◆ **What to do**: In the listing that follows, retype every line from the first through the one containing "harmonise at Cairo". Pictures are to be left out.

##### Material to process #####

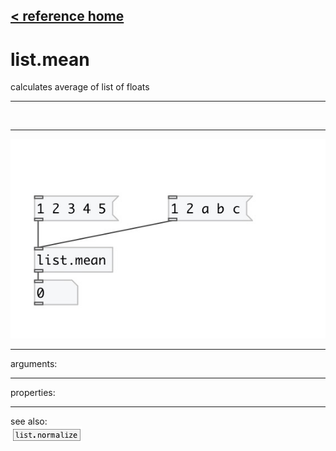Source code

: [< reference home](index.html)
---

# list.mean


calculates average of list of floats

---

<br>


---


![example](examples/list.mean-example.jpg)

---
arguments:


---
properties:


---
see also:<br>
[![list.normalize](img/object_list.normalize.png)](list.normalize.html)
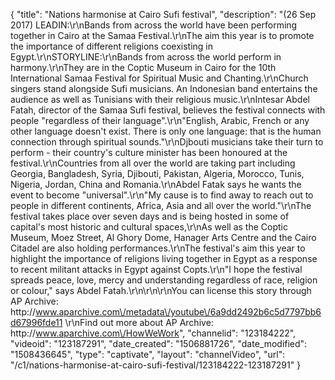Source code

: {
    "title": "Nations harmonise at Cairo Sufi festival",
    "description": "(26 Sep 2017) LEADIN:\r\nBands from across the world have been performing together in Cairo at the Samaa Festival.\r\nThe aim this year is to promote the importance of different religions coexisting in Egypt.\r\nSTORYLINE:\r\nBands from across the world perform in harmony.\r\nThey are in the Coptic Museum in Cairo for the 10th International Samaa Festival for Spiritual Music and Chanting.\r\nChurch singers stand alongside Sufi musicians. An Indonesian band entertains the audience as well as Tunisians with their religious music.\r\nIntesar Abdel Fatah, director of the Samaa Sufi festival, believes the festival connects with people \"regardless of their language\".\r\n\"English, Arabic, French or any other language doesn't exist. There is only one language: that is the human connection through spiritual sounds.\"\r\nDjbouti musicians take their turn to perform - their country's culture minister has been honoured at the festival.\r\nCountries from all over the world are taking part including Georgia, Bangladesh, Syria, Djibouti, Pakistan, Algeria, Morocco, Tunis, Nigeria, Jordan, China and Romania.\r\nAbdel Fatak says he wants the event to become \"universal\".\r\n\"My cause is to find away to reach out to people in different continents, Africa, Asia and all over the world.\"\r\nThe festival takes place over seven days and is being hosted in some of capital's most historic and cultural spaces,\r\nAs well as the Coptic Museum, Moez Street, Al Ghory Dome, Hanager Arts Centre and the Cairo Citadel are also holding performances.\r\nThe festival's aim this year to highlight the importance of religions living together in Egypt as a response to recent militant attacks in Egypt against Copts.\r\n\"I hope the festival spreads peace, love, mercy and understanding regardless of race, religion or colour,\" says Abdel Fatah.\r\n\r\n\r\nYou can license this story through AP Archive: http:\/\/www.aparchive.com\/metadata\/youtube\/6a9dd2492b6c5d7797bb6d67996fde11 \r\nFind out more about AP Archive: http:\/\/www.aparchive.com\/HowWeWork",
    "channelid": "123184222",
    "videoid": "123187291",
    "date_created": "1506881726",
    "date_modified": "1508436645",
    "type": "captivate",
    "layout": "channelVideo",
    "url": "\/c1\/nations-harmonise-at-cairo-sufi-festival\/123184222-123187291"
}
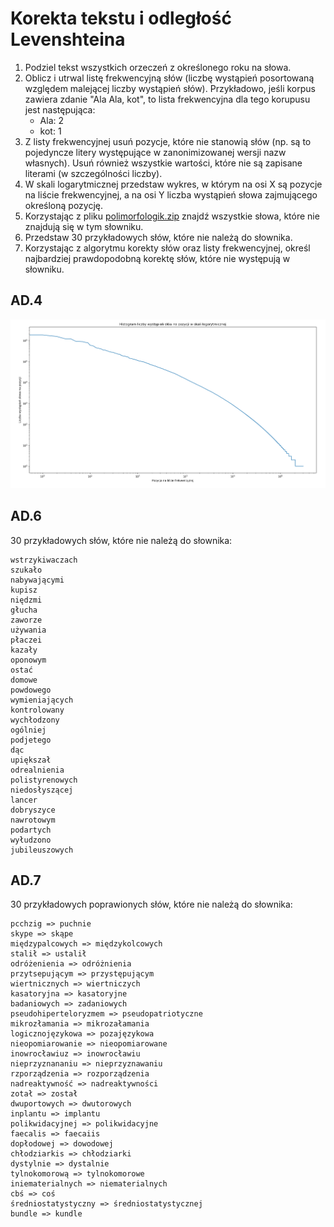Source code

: # Korekta tekstu i odległość Levenshteina

1. Podziel tekst wszystkich orzeczeń z określonego roku na słowa.
1. Oblicz i utrwal listę frekwencyjną słów (liczbę wystąpień posortowaną względem malejącej liczby wystąpień słów). Przykładowo, jeśli korpus zawiera zdanie "Ala Ala, kot", to lista frekwencyjna dla tego korupusu jest następująca:
    - Ala: 2
    - kot: 1
1. Z listy frekwencyjnej usuń pozycje, które nie stanowią słów (np. są to pojedyncze litery występujące w zanonimizowanej wersji nazw własnych). Usuń również wszystkie wartości, które nie są zapisane literami (w szczególności liczby).
1. W skali logarytmicznej przedstaw wykres, w którym na osi X są pozycje na liście frekwencyjnej, a na osi Y liczba wystąpień słowa zajmującego określoną pozycję.
1. Korzystając z pliku [polimorfologik.zip](https://github.com/morfologik/polimorfologik/releases) znajdź wszystkie słowa, które nie znajdują się w tym słowniku.
1. Przedstaw 30 przykładowych słów, które nie należą do słownika.
1. Korzystając z algorytmu korekty słów oraz listy frekwencyjnej, określ najbardziej prawdopodobną korektę słów, które nie występują w słowniku.

## AD.4

![alt text](assets/number_of_each_word_2013.PNG)

## AD.6

30 przykładowych słów, które nie należą do słownika:

    wstrzykiwaczach
    szukało
    nabywającymi
    kupisz
    niędzmi
    głucha
    zaworze
    używania
    płaczei
    kazały
    oponowym
    ostać
    domowe
    powdowego
    wymieniających
    kontrolowany
    wychłodzony
    ogólniej
    podjetego
    dąc
    upiększał
    odrealnienia
    polistyrenowych
    niedosłyszącej
    lancer
    dobryszyce
    nawrotowym
    podartych
    wyłudzono
    jubileuszowych

## AD.7

30 przykładowych poprawionych słów, które nie należą do słownika:

    pcchzig => puchnie
    skype => skąpe
    międzypalcowych => międzykolcowych
    stalił => ustalił
    odróżenienia => odróżnienia
    przytsepującym => przystępującym
    wiertnicznych => wiertniczych
    kasatoryjna => kasatoryjne
    badaniowych => zadaniowych
    pseudohiperteloryzmem => pseudopatriotyczne
    mikrozłamania => mikrozałamania
    logicznojęzykowa => pozajęzykowa
    nieopomiarowanie => nieopomiarowane
    inowrocławiuz => inowrocławiu
    nieprzyznananiu => nieprzyznawaniu
    rzporządzenia => rozporządzenia
    nadreaktywność => nadreaktywności
    zotał => został
    dwuportowych => dwutorowych
    inplantu => implantu
    polikwidacyjnej => polikwidacyjne
    faecalis => faecaiis
    dopłodowej => dowodowej
    chłodziarkis => chłodziarki
    dystylnie => dystalnie
    tylnokomorową => tylnokomorowe
    iniematerialnych => niematerialnych
    cbś => coś
    średniostatystyczny => średniostatystycznej
    bundle => kundle
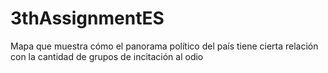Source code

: # 3thAssignmentES
Mapa que muestra cómo el panorama político del país tiene cierta relación con la cantidad de grupos de incitación al odio
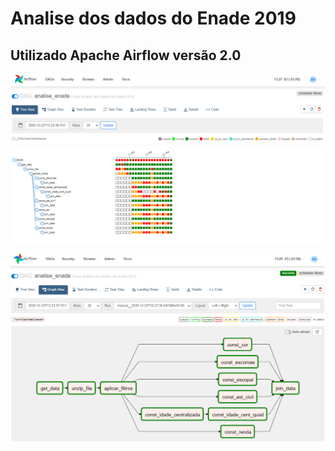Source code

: # Analise dos dados do Enade 2019

## Utilizado Apache Airflow versão 2.0

<p align="center">
<img src="img/anl_enade_2019.png">
</p>


<p align="center">
<img src="img/anl_enade_2019_2.png">
</p>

#####

◆ **Exercise solution**:
Source code

: [< reference home](index.html)
---

# list.mean


calculates average of list of floats

---

<br>


---


![example](examples/list.mean-example.jpg)

---
arguments:


---
properties:


---
see also:<br>
[![list.normalize](img/object_list.normalize.png)](list.normalize.html)
Source code

: {
    "title": "Nations harmonise at Cairo Sufi festival",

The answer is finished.